Conspicuously absent from their account, as the authors make a point of noting, is the standard explanation of “model minority” success: a historical commitment to education. When minorities prosper, Chua and Rubenfeld claim, it is not because they believe in education per se; it’s because they believe in success, and they realize that education, in the modern world, is the path to success. As for groups that fail to get ahead—and here, of course, the authors venture onto very tricky ground—the problem isn’t inherent inferiority. The problem, for African Americans or Central Appalachians, the two examples they discuss at any length, is that years of bigotry and disadvantage “grind the Triple Package out of” them. Insecurity, yes—but no impulse control anymore, no sense of ethnic destiny.
By the same token, ascendant groups cannot rest on their achievements. In fact, the authors claim, model minorities typically start to go soft by the third generation. Prosperity weakens their resolve. The ideals of equality erode their self- conceit. Their children fall prey to the gospel of self-fulfillment and the lure of instant gratification. In short, America gets to them. What’s even worse, Chua and Rubenfeld conclude, America has gotten to itself. We used to be a “Triple Package culture,” scrappy underdogs on the world stage, but now the only thing that’s left is our sense of superiority, increasingly factitious. Fat and lazy, we need to pull up our collective socks.
Its breathless business-lit prose notwithstanding, The Triple Package is an altogether calmer book than Tiger Mother. There is none of the latter’s demented narcissism. The self-servingness here is only implicit.
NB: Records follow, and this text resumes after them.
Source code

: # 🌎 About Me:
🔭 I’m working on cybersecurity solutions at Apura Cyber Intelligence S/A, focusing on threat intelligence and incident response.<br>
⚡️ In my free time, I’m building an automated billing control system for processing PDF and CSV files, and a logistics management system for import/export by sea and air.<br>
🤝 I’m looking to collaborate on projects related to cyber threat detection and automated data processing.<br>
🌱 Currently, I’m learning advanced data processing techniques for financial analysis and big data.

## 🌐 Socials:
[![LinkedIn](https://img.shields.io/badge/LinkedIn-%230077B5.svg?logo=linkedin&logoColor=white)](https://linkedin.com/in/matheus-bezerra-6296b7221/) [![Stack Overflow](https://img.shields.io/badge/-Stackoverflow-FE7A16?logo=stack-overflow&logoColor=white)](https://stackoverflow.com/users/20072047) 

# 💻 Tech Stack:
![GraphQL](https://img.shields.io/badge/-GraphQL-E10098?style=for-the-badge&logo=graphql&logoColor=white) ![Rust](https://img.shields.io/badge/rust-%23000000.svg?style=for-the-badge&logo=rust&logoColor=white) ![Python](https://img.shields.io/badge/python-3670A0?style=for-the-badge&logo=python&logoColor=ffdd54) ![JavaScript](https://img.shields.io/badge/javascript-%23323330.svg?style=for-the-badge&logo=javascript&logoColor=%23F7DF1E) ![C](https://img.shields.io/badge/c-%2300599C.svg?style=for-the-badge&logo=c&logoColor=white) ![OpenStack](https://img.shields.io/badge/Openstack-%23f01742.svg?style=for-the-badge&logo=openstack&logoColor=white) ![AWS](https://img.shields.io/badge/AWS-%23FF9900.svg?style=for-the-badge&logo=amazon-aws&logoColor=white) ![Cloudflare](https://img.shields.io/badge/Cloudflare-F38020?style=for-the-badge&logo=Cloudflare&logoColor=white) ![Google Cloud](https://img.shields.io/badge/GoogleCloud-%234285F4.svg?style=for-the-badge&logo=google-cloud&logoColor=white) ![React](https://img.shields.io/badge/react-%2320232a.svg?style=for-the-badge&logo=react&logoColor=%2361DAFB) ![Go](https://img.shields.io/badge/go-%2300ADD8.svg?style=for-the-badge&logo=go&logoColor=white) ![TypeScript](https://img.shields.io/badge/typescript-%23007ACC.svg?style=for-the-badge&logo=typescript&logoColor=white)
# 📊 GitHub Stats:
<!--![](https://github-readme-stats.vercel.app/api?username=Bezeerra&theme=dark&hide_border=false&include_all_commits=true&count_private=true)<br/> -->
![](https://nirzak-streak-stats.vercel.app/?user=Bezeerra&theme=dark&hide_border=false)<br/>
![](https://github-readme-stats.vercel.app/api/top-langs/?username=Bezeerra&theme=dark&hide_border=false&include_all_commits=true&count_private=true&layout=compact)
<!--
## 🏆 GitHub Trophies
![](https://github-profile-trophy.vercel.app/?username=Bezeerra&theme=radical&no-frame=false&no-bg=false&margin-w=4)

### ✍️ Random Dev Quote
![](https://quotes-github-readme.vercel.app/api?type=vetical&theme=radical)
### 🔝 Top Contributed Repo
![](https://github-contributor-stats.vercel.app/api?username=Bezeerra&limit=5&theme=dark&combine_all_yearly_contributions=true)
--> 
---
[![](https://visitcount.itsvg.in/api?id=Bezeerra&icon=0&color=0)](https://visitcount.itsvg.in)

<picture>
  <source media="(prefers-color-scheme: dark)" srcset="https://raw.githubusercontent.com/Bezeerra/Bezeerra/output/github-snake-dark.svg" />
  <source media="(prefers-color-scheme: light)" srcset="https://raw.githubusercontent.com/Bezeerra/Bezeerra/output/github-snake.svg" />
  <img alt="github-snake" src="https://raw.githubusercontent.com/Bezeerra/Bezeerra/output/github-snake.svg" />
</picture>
But that the later volume is the earlier writ large is unmistakable. The best gloss on Tiger Mother is The Drama of the Gifted Child, Alice Miller’s classic study of the miseries inflicted by the kind of status- oriented parenting that Chua practices. The “gifted” or accomplished child, Miller says, is one who learns to satisfy her parents’ need for gratification through achievement. But the demand is insatiable, because its satisfaction is always provisional. The child is “never good enough,” so she tries to be perfect. And thus she swings between the poles of grandiosity and depression: the delusion of supremacy and the self-disgust that ensues upon its inevitable collapse. Superiority, inferiority. As for self-control—or rather, self-erasure—the child’s desires are neither validated nor acknowledged, so she simply learns to ignore them.
This is the exact dynamic that we find in Tiger Mother. The book is like a novelized version of The Drama of the Gifted Child, only narrated from the parent’s perspective. (Imagine Moby-Dick as told by Ahab.) It’s no surprise that when you squint a little at the Triple Package—whose elements can be glossed as self-glorification, self-loathing, and self-effacement (all of them neatly captured in the Asian parents’ stereotypical question, which Chua and Rubenfeld seem so fond of, “Why only a 99?”)—you see the same pathologies at work. Representative products of the contemporary zeitgeist, Tiger Mother and The Triple Package are instruction manuals in how to be a rich, arrogant, miserable asshole.
Still, if what the authors say is true about the rise and fall of cultural groups, it’s true no matter why they say it. In fact, their argument is full of holes. First on their list of collective successes are the Mormons—a group, they tell us, that is “hitting it out of the park.” But all they really have to offer in support of this assertion is a list of names: a quartet of celebrities, half a dozen politicians, a couple dozen businesspeople (the CEO of Skullcandy!). Given that Mormons represent about one American in sixty, that isn’t actually a lot. If anything, by the authors’ own showing, the group appears to be underrepresented among the elite. Sixteen percent of Mormon households have incomes of more than $100,000, they tell us, as against 18 percent of the general population. Since 1990, all of fourteen Mormons have been senior executives (not just CEOs) at Fortune 500 corporations, a number that is well under 1 percent of the total and that is large only compared with what it was before 1970, which was zero. What Chua and Rubenfeld prove is not that Mormons are hitting it out of the park, but only that they’re finally stepping up to the plate.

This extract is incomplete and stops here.